THE TASK => Could you copy out every line of the data where the word "defaults" occurs?

PROVIDED DATA =>
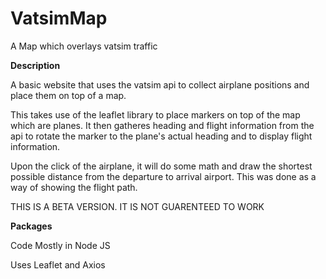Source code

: # VatsimMap
A Map which overlays vatsim traffic

**Description**

A basic website that uses the vatsim api to collect airplane positions and place them on top of a map.

This takes use of the leaflet library to place markers on top of the map which are planes. It then gatheres heading and flight information from the api to rotate the marker to the plane's actual heading and to display flight information. 

Upon the click of the airplane, it will do some math and draw the shortest possible distance from the departure to arrival airport. This was done as a way of showing the flight path.

THIS IS A BETA VERSION. IT IS NOT GUARENTEED TO WORK

**Packages**


Code Mostly in Node JS

Uses Leaflet and Axios

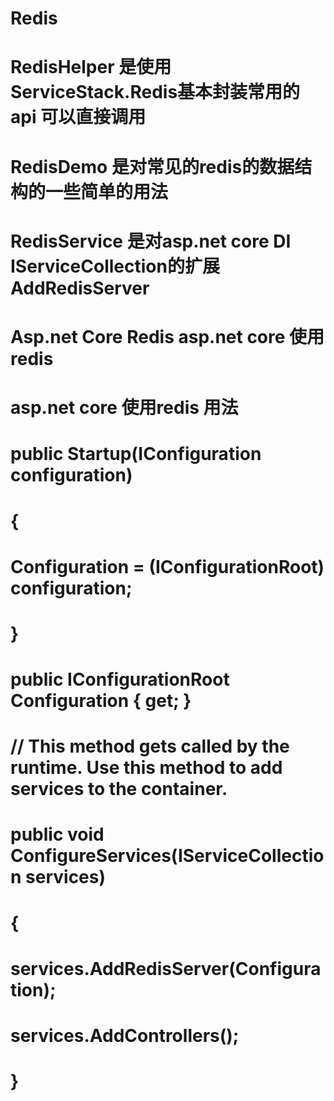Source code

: # Redis 
# RedisHelper 是使用ServiceStack.Redis基本封装常用的api 可以直接调用
# RedisDemo 是对常见的redis的数据结构的一些简单的用法
# RedisService 是对asp.net core DI IServiceCollection的扩展 AddRedisServer
# Asp.net Core Redis asp.net core 使用redis
# asp.net core 使用redis 用法
#  public Startup(IConfiguration configuration)
#        {
#            Configuration = (IConfigurationRoot) configuration;
#        }
#
#        public IConfigurationRoot Configuration { get; }
#
#        // This method gets called by the runtime. Use this method to add services to the container.
#        public void ConfigureServices(IServiceCollection services)
#        {
#            services.AddRedisServer(Configuration);
#            services.AddControllers();
#        }
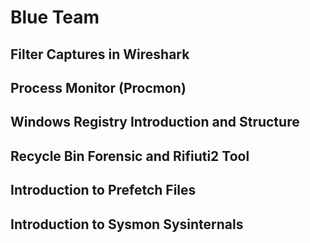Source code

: # Blue Team

## Filter Captures in Wireshark

## Process Monitor (Procmon)

## Windows Registry Introduction and Structure

## Recycle Bin Forensic and Rifiuti2 Tool

## Introduction to Prefetch Files

## Introduction to Sysmon Sysinternals
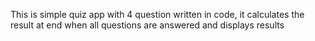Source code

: This is simple quiz app with 4 question written in code, it calculates the result at end when all questions are answered and displays results
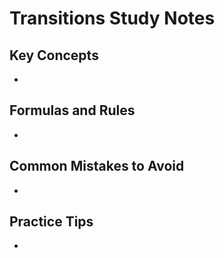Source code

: # Transitions Study Notes

## Key Concepts

- 

## Formulas and Rules

- 

## Common Mistakes to Avoid

- 

## Practice Tips

- 

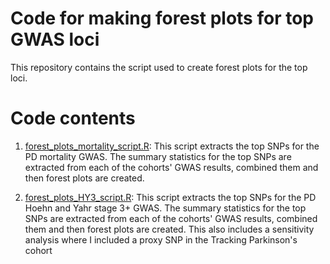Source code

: # Code for making forest plots for top GWAS loci

This repository contains the script used to create forest plots for the top loci.

# Code contents

1. [forest_plots_mortality_script.R](https://github.com/huw-morris-lab/PD-survival-GWAS/blob/main/forest_plots/forest_plots_mortality_script.R): This script extracts the top SNPs for the PD mortality GWAS. The summary statistics for the top SNPs are extracted from each of the cohorts' GWAS results, combined them and then forest plots are created.

2. [forest_plots_HY3_script.R](https://github.com/huw-morris-lab/PD-survival-GWAS/blob/main/forest_plots/forest_plots_HY3_script.R): This script extracts the top SNPs for the PD Hoehn and Yahr stage 3+ GWAS. The summary statistics for the top SNPs are extracted from each of the cohorts' GWAS results, combined them and then forest plots are created. This also includes a sensitivity analysis where I included a proxy SNP in the Tracking Parkinson's cohort
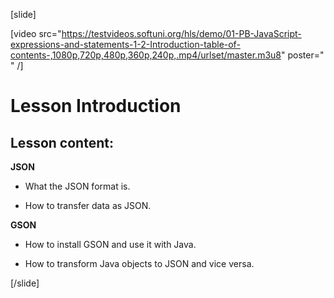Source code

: [slide]

[video src="https://testvideos.softuni.org/hls/demo/01-PB-JavaScript-expressions-and-statements-1-2-Introduction-table-of-contents-,1080p,720p,480p,360p,240p,.mp4/urlset/master.m3u8" poster=" " /]

# Lesson Introduction

## Lesson content:

**JSON**

- What the JSON format is.

- How to transfer data as JSON.


**GSON**

- How to install GSON and use it with Java.

- How to transform Java objects to JSON and vice versa.


[/slide]
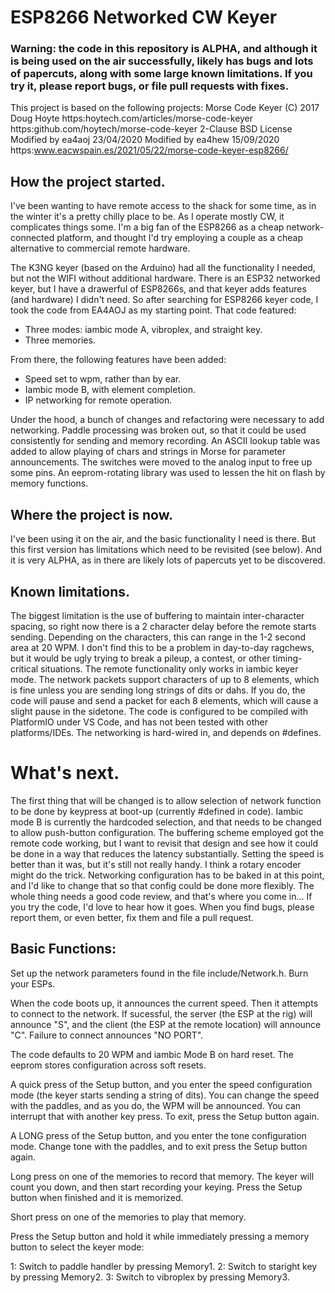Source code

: # ESP8266 Networked CW Keyer

### Warning: the code in this repository is ALPHA, and although it is being used on the air successfully, likely has bugs and lots of papercuts, along with some large known limitations. If you try it, please report bugs, or file pull requests with fixes. 

 This project is based on the following projects:
 Morse Code Keyer (C) 2017 Doug Hoyte
 https:hoytech.com/articles/morse-code-keyer
 https:github.com/hoytech/morse-code-keyer
 2-Clause BSD License
 Modified by ea4aoj 23/04/2020
 Modified by ea4hew 15/09/2020
 https:www.eacwspain.es/2021/05/22/morse-code-keyer-esp8266/

## How the project started.

I've been wanting to have remote access to the shack for some time, as in the winter it's a pretty chilly place to be. As I operate mostly CW, it complicates things some. I'm a big fan of the ESP8266 as a cheap network-connected platform, and thought I'd try employing a couple as a cheap alternative to commercial remote hardware.

The K3NG keyer (based on the Arduino) had all the functionality I needed, but not the WIFI without additional hardware. There is an ESP32 networked keyer, but I have a drawerful of ESP8266s, and that keyer adds features (and hardware) I didn't need. So after searching for ESP8266 keyer code, I took the code from EA4AOJ as my starting point. That code featured:

- Three modes: iambic mode A, vibroplex, and straight key.
- Three memories.

From there, the following features have been added:

- Speed set to wpm, rather than by ear.
- Iambic mode B, with element completion.
- IP networking for remote operation.

Under the hood, a bunch of changes and refactoring were necessary to add networking. Paddle processing was broken out, so that it could be used consistently for sending and memory recording. An ASCII lookup table was added to allow playing of chars and strings in Morse for parameter announcements. The switches were moved to the analog input to free up some pins.
An eeprom-rotating library was used to lessen the hit on flash by memory functions.

## Where the project is now.

I've been using it on the air, and the basic functionality I need is there. But this first version has limitations which need to be revisited (see below). And it is very ALPHA, as in there are likely lots of papercuts yet to be discovered.

## Known limitations.

The biggest limitation is the use of buffering to maintain inter-character spacing, so right now there is a 2 character delay before the remote starts sending. Depending on the characters, this can range in the 1-2 second area at 20 WPM. I don't find this to be a problem in day-to-day ragchews, but it would be ugly trying to break a pileup, a contest, or other timing-critical situations.
The remote functionality only works in iambic keyer mode.
The network packets support characters of up to 8 elements, which is fine unless you are sending long strings of dits or dahs. If you do, the code will pause and send a packet for each 8 elements, which will cause a slight pause in the sidetone.
The code is configured to be compiled with PlatformIO under VS Code, and has not been tested with other platforms/IDEs. The networking is hard-wired in, and depends on #defines.

# What's next.

The first thing that will be changed is to allow selection of network function to be done by keypress at boot-up (currently #defined in code).
Iambic mode B is currently the hardcoded selection, and that needs to be changed to allow push-button configuration.
The buffering scheme employed got the remote code working, but I want to revisit that design and see how it could be done in a way that reduces the latency substantially.
Setting the speed is better than it was, but it's still not really handy. I think a rotary encoder might do the trick.
Networking configuration has to be baked in at this point, and I'd like to change that so that config could be done more flexibly.
The whole thing needs a good code review, and that's where you come in...
If you try the code, I'd love to hear how it goes. When you find bugs, please report them, or even better, fix them and file a pull request. 

## Basic Functions:

Set up the network parameters found in the file include/Network.h.
Burn your ESPs.

When the code boots up, it announces the current speed. Then it attempts to connect to the
network. If sucessful, the server (the ESP at the rig) will announce "S", and the client (the ESP at the remote location) will announce "C". Failure to connect announces "NO PORT".

The code defaults to 20 WPM and iambic Mode B on hard reset. The eeprom stores configuration across soft resets.

A quick press of the Setup button, and you enter the speed configuration mode (the keyer starts sending a string of dits). You can change the speed with the paddles, and as you do, the WPM will be announced. You can interrupt that with another key press. To exit, press the Setup button again.

A LONG press of the Setup button, and you enter the tone configuration mode. Change tone with the paddles, and to exit press the Setup button again.

Long press on one of the memories to record that memory. The keyer will count you down, and then start recording your keying. Press the Setup button when finished and it is memorized.

Short press on one of the memories to play that memory.

Press the Setup button and hold it while immediately pressing a memory button to select the keyer mode:

 1: Switch to paddle handler by pressing Memory1.
 2: Switch to staright key by pressing Memory2.
 3: Switch to vibroplex by pressing Memory3.
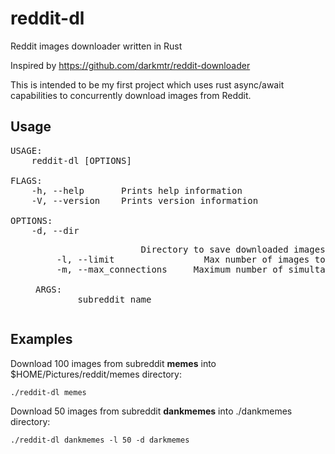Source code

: # reddit-dl
Reddit images downloader written in Rust

Inspired by https://github.com/darkmtr/reddit-downloader

This is intended to be my first project which uses rust async/await capabilities to concurrently download images from Reddit.

## Usage
<pre>
USAGE:
    reddit-dl [OPTIONS] <subreddit>

FLAGS:
    -h, --help       Prints help information
    -V, --version    Prints version information

OPTIONS:
    -d, --dir <DIR>                    Directory to save downloaded images (default is $HOME/Pictures/reddit)
    -l, --limit <LIMIT>                Max number of images to download (defaults to 50)
    -m, --max_connections <MAXCONN>    Maximum number of simultaneous downloads (defaults to 10)

ARGS:
    <subreddit>    subreddit name
</pre>

## Examples

Download 100 images from subreddit **memes** into $HOME/Pictures/reddit/memes directory:

`./reddit-dl memes`

Download 50 images from subreddit **dankmemes** into ./dankmemes directory:

`./reddit-dl dankmemes -l 50 -d darkmemes`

TASK OUTPUT =>
The code defaults to 20 WPM and iambic Mode B on hard reset. The eeprom stores configuration across soft resets.
    -l, --limit <LIMIT>                Max number of images to download (defaults to 50)
    -m, --max_connections <MAXCONN>    Maximum number of simultaneous downloads (defaults to 10)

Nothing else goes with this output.